Beneath this instruction is a listing; print exactly the lines in it starting at the line that contains "Vladimir (https://github.com/findlabnet/)" and going through the line that contains "issue queue at".

******************************

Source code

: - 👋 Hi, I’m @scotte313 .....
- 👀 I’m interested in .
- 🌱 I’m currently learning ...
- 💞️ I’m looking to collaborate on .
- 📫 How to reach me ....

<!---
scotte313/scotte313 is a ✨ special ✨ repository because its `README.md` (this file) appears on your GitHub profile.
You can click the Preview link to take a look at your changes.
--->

******************************

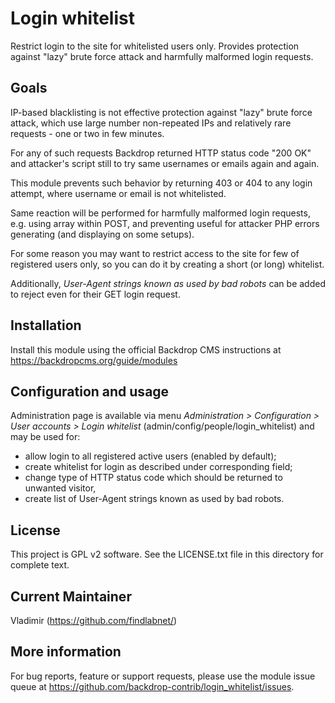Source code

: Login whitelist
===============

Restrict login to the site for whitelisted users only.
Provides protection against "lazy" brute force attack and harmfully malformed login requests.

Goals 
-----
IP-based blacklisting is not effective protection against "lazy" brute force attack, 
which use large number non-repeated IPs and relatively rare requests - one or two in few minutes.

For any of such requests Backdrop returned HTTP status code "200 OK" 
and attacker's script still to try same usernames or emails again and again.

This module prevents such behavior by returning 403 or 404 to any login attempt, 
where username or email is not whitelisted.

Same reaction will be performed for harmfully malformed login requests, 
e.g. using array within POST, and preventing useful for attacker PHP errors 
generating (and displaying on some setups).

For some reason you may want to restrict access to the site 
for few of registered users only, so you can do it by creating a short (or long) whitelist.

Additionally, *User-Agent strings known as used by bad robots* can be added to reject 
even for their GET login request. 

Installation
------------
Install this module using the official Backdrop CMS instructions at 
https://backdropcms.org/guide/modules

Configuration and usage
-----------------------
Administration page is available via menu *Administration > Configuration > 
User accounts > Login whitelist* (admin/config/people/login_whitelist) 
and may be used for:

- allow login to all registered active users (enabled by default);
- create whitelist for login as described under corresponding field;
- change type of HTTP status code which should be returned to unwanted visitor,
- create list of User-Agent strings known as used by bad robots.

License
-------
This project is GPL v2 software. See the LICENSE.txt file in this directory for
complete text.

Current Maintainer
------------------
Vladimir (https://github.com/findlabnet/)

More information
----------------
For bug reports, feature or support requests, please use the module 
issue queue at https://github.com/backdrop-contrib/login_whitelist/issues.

******************************

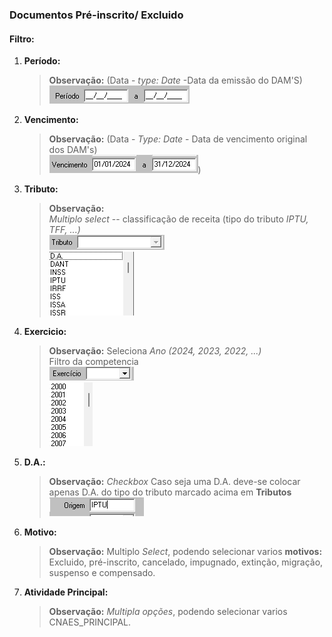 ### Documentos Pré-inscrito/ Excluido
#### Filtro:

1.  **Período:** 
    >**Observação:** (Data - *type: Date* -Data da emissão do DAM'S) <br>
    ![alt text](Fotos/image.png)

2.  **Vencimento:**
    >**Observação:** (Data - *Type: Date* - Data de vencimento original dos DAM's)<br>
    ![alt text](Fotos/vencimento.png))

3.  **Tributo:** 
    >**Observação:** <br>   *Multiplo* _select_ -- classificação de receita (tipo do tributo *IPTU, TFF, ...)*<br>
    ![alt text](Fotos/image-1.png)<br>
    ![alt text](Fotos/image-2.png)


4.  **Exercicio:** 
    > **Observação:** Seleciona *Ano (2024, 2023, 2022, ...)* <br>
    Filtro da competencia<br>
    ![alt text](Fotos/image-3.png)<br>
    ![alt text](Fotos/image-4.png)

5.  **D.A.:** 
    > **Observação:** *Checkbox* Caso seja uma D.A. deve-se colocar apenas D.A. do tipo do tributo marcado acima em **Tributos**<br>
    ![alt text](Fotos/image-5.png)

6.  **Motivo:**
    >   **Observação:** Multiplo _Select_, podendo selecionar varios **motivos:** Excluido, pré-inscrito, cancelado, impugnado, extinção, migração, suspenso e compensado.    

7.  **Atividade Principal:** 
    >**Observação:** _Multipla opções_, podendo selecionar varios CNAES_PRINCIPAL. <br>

******************************

→ Written answer:
Vladimir (https://github.com/findlabnet/)

More information
----------------
For bug reports, feature or support requests, please use the module 
issue queue at https://github.com/backdrop-contrib/login_whitelist/issues.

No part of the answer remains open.